Ocean rescue needed as Tribal Journeys paddles onward

Rough waters stall canoes at Neck Point in Nanaimo

It took a little longer than expected, but the Tribal Journeys canoes made it to the shores at Nanoose Bay on Monday afternoon.

Only a handful of canoes were able to successfully paddle into the Snaw-Naw-As First Nation community due to high winds and rough seas.

The paddlers are part of the annual Tribal Journeys, which sees more than 90 canoes carrying thousands of First Nations people travel along Vancouver Island, making stops at various First Nations communities. This year’s hosts are the We Wai Kai and Wei Wai Kum Nations, located in the Campbell River region.

Marilyn Wandery, captain for the Suquamish Nation, who were the first to make it to Nanoose First Nation, said it felt good to be on shore, adding that the waters were challenging for her crew.

“It was very strong. We were far enough out that the coast guard didn’t turn us back,” she said. “We got to keep coming but all the the other canoes, they made them stop and go to shore.”

The Suquamish Nation began its journey in Suquamish, Wash., near Seattle, on July 21 and were in Nanaimo on Sunday.
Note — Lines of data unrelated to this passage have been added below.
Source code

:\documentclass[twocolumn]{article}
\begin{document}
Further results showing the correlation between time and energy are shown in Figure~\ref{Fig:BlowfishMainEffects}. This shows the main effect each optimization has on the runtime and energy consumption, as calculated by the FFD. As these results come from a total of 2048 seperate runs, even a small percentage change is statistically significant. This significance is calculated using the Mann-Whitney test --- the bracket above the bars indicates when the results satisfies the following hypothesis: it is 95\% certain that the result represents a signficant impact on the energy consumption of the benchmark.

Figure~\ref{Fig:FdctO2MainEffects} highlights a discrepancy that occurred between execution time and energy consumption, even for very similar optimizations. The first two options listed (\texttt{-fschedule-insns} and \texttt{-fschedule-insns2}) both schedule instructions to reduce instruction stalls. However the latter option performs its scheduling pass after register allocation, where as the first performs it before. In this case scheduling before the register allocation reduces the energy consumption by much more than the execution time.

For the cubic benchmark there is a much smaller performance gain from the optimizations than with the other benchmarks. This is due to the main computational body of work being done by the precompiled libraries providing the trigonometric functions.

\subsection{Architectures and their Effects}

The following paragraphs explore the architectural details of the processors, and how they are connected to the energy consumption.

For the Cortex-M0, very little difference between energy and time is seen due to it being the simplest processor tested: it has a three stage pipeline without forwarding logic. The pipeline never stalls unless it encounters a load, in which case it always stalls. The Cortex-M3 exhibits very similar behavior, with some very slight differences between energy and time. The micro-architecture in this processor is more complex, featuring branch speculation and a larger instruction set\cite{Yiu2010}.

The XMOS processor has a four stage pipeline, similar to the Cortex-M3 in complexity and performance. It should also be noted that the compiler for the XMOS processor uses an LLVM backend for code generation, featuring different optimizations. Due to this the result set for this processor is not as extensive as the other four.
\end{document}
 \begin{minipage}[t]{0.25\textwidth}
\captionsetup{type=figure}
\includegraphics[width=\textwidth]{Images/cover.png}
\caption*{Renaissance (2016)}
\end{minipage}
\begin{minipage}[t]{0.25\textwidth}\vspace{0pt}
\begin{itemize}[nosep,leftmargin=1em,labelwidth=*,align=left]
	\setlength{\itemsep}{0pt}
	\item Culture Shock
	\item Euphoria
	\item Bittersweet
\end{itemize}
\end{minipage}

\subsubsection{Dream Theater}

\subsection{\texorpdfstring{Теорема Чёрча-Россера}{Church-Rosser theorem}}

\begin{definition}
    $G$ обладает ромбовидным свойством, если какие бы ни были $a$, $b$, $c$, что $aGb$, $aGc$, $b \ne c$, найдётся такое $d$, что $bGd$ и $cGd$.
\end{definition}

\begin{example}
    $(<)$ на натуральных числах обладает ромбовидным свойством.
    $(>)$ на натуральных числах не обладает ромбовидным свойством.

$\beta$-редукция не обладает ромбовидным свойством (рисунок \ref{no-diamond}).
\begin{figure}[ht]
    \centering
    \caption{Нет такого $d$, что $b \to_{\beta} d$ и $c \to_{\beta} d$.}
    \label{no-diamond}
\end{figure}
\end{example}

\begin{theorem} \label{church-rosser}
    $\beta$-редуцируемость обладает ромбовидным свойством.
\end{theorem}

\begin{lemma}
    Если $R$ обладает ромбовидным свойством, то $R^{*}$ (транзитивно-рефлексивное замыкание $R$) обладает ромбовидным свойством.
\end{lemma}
Wandery said the journey from Nanaimo to Nanoose was difficult, but thrilling.

“We were bouncing over those waves and I was steering and our rudder broke, but I’ll tell you what, it was exciting,” she said.

Although some canoes made it to Nanoose, others were not so lucky. Jerry Berry, coxswain with Royal Canadian Marine Search and Rescue, said the conditions on the water were rough with 25-knot winds and waves as high as five feet.

“The vast majority of [canoes] got stopped at Neck Point, but those that did proceed north of Neck Point had difficulties.”

Berry said two canoes filled up with so much water that the occupants had to be rescued by his team, the Nanaimo Port Authority and the RCMP.

“In one case there were five persons in the water and in the other case there were three persons in the water and they were rescued pretty quickly by the parties on scene,” Berry said.

He also said there was an escort vessel with the canoes that began taking on water as well.

“There were 13 people aboard,” he said. “They were taken into Nanoose and the boat was assisted by the volunteer search and rescue boat and they pumped the water out of the boat.”

Berry said none of those who had to be recused sustained any injuries.

“Fortunately the response was excellent and the water was warm that day,” he said.